• **Exercise objective**
Take each line below that has "Sheets" and copy it.

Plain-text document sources
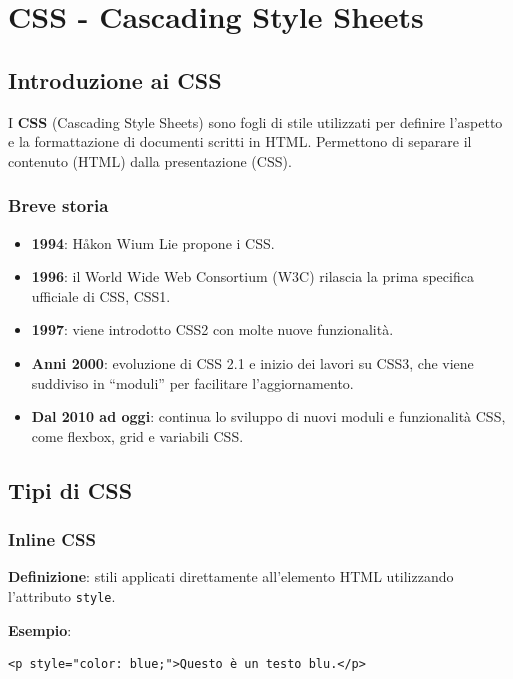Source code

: \chapter{CSS - Cascading Style Sheets}

\section{Introduzione ai CSS}

I \textbf{CSS} (Cascading Style Sheets) sono fogli di stile utilizzati per definire l'aspetto e la formattazione di documenti scritti in HTML. Permettono di separare il contenuto (HTML) dalla presentazione (CSS).

\subsection{Breve storia}

\begin{itemize}
    \item \textbf{1994}: Håkon Wium Lie propone i CSS.
    \item \textbf{1996}: il World Wide Web Consortium (W3C) rilascia la prima specifica ufficiale di CSS, CSS1.
    \item \textbf{1997}: viene introdotto CSS2 con molte nuove funzionalità.
    \item \textbf{Anni 2000}: evoluzione di CSS 2.1 e inizio dei lavori su CSS3, che viene suddiviso in ``moduli'' per facilitare l'aggiornamento.
    \item \textbf{Dal 2010 ad oggi}: continua lo sviluppo di nuovi moduli e funzionalità CSS, come flexbox, grid e variabili CSS.
\end{itemize}

\section{Tipi di CSS}

\subsection{Inline CSS}

\textbf{Definizione}: stili applicati direttamente all'elemento HTML utilizzando l'attributo \texttt{style}.

\textbf{Esempio}:
\begin{lstlisting}[language=HTML5]
<p style="color: blue;">Questo è un testo blu.</p>
\end{lstlisting}

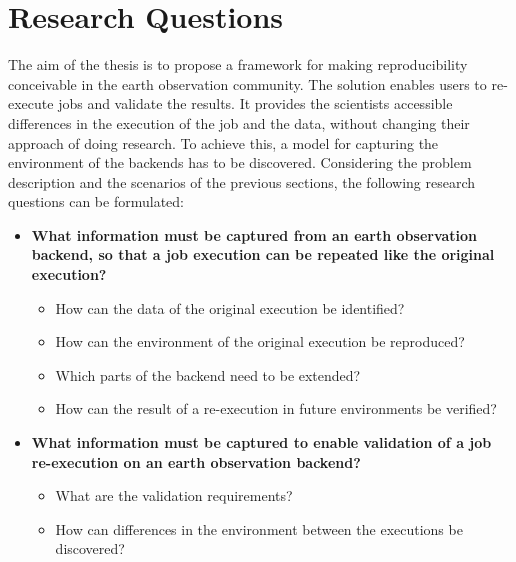 \documentclass[draft,final]{vutinfth} %
\begin{document}
\section{Research Questions}\label{research question}\label{Aim}
The aim of the thesis is to propose a framework for making reproducibility conceivable in the earth observation community. The solution enables users to re-execute jobs and validate the results. It provides the scientists accessible differences in the execution of the job and the data, without changing their approach of doing research. To achieve this, a model for capturing the environment of the backends has to be discovered. Considering the problem description and the scenarios of the previous sections, the following research questions can be formulated:

\begin{itemize}
	\item \textbf{What information must be captured from an earth observation backend, so that a job execution can be repeated like the original execution?}
	\begin{itemize}
		\item How can the data of the original execution be identified?
		\item How can the environment of the original execution be reproduced?
		\item Which parts of the backend need to be extended?
		\item How can the result of a re-execution in future environments be verified?
	\end{itemize}
	\item \textbf{What information must be captured to enable validation of a job re-execution on an earth observation backend?}
	\begin{itemize}
		\item What are the validation requirements?
		\item How can differences in the environment between the executions be discovered?
	\end{itemize}
\end{itemize}
\end{document}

• **Response box**
: \chapter{CSS - Cascading Style Sheets}
I \textbf{CSS} (Cascading Style Sheets) sono fogli di stile utilizzati per definire l'aspetto e la formattazione di documenti scritti in HTML. Permettono di separare il contenuto (HTML) dalla presentazione (CSS).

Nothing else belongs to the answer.